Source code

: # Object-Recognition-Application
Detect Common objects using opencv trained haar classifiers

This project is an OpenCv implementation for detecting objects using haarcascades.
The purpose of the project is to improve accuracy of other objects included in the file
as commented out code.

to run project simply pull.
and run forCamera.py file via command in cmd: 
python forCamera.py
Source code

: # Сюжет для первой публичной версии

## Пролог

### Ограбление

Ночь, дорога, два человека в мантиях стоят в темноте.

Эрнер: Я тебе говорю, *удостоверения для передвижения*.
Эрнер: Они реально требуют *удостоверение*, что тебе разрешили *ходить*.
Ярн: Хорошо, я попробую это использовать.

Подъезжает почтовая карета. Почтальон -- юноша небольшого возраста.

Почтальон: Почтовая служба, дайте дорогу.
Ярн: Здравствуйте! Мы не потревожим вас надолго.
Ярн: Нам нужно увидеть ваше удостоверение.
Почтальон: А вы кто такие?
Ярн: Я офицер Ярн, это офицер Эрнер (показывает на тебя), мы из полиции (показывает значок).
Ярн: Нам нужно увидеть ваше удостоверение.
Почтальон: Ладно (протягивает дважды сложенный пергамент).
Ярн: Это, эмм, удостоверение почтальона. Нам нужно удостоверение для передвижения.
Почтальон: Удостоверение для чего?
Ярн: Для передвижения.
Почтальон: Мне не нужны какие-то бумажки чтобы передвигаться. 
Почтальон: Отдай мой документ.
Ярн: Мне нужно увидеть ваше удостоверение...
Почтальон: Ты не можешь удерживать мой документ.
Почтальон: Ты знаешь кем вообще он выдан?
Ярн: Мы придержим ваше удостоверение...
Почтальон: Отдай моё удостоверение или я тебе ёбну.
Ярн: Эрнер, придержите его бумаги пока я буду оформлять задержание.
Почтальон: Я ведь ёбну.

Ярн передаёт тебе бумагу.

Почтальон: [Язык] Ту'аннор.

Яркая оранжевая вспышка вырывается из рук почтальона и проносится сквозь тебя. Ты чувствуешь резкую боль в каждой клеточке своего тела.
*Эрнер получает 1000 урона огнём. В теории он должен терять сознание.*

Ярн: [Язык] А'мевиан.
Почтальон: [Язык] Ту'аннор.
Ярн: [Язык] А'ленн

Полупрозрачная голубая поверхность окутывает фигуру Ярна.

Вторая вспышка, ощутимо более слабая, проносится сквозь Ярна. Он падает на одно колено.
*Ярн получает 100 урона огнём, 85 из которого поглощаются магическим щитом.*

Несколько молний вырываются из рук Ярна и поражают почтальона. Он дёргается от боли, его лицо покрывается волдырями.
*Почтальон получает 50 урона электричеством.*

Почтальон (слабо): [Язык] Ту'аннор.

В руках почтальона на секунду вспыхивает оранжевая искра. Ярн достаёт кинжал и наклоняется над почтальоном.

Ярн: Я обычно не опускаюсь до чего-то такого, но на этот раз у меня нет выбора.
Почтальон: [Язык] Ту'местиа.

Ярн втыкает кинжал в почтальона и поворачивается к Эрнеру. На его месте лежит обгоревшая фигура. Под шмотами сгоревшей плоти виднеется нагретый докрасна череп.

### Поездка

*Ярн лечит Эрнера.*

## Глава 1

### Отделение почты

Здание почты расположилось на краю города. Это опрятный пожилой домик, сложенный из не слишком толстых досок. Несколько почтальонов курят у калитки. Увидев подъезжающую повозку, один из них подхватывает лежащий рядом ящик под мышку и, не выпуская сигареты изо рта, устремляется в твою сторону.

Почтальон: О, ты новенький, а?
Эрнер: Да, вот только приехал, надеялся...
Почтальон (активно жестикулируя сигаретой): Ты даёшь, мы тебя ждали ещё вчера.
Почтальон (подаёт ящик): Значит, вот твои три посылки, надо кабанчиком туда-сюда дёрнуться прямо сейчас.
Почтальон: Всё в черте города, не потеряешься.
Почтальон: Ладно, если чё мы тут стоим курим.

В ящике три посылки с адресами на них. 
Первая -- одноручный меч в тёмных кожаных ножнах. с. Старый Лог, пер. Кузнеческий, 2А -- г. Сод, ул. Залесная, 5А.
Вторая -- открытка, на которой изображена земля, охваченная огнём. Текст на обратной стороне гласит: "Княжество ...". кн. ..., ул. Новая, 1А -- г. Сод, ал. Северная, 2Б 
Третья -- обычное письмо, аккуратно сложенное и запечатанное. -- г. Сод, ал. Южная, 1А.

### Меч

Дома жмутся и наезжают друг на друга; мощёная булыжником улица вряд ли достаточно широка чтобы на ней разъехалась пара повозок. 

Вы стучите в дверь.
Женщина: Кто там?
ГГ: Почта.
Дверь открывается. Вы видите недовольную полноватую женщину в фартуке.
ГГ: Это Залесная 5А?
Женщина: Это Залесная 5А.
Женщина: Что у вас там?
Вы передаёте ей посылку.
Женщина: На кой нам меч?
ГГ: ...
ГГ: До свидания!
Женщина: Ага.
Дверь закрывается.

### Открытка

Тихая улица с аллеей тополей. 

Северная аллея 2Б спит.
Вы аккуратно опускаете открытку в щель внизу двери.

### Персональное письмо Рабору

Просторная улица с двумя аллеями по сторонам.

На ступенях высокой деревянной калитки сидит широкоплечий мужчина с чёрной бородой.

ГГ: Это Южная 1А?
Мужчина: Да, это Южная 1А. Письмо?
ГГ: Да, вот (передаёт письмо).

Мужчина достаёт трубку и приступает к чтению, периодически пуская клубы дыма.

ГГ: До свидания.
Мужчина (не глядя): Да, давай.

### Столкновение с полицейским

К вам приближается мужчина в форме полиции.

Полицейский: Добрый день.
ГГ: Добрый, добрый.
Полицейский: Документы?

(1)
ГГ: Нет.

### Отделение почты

(TASK INSTRUCTIONS): Your answer must consist solely of the lines from the top of the entries above through the line containing "Почтальон: Ладно (протягивает", copied exactly, both ends included.

(RESULT):
Source code

: # Object-Recognition-Application
Detect Common objects using opencv trained haar classifiers

This project is an OpenCv implementation for detecting objects using haarcascades.
The purpose of the project is to improve accuracy of other objects included in the file
as commented out code.

to run project simply pull.
and run forCamera.py file via command in cmd: 
python forCamera.py
Source code

: # Сюжет для первой публичной версии

## Пролог

### Ограбление

Ночь, дорога, два человека в мантиях стоят в темноте.

Эрнер: Я тебе говорю, *удостоверения для передвижения*.
Эрнер: Они реально требуют *удостоверение*, что тебе разрешили *ходить*.
Ярн: Хорошо, я попробую это использовать.

Подъезжает почтовая карета. Почтальон -- юноша небольшого возраста.

Почтальон: Почтовая служба, дайте дорогу.
Ярн: Здравствуйте! Мы не потревожим вас надолго.
Ярн: Нам нужно увидеть ваше удостоверение.
Почтальон: А вы кто такие?
Ярн: Я офицер Ярн, это офицер Эрнер (показывает на тебя), мы из полиции (показывает значок).
Ярн: Нам нужно увидеть ваше удостоверение.
Почтальон: Ладно (протягивает дважды сложенный пергамент).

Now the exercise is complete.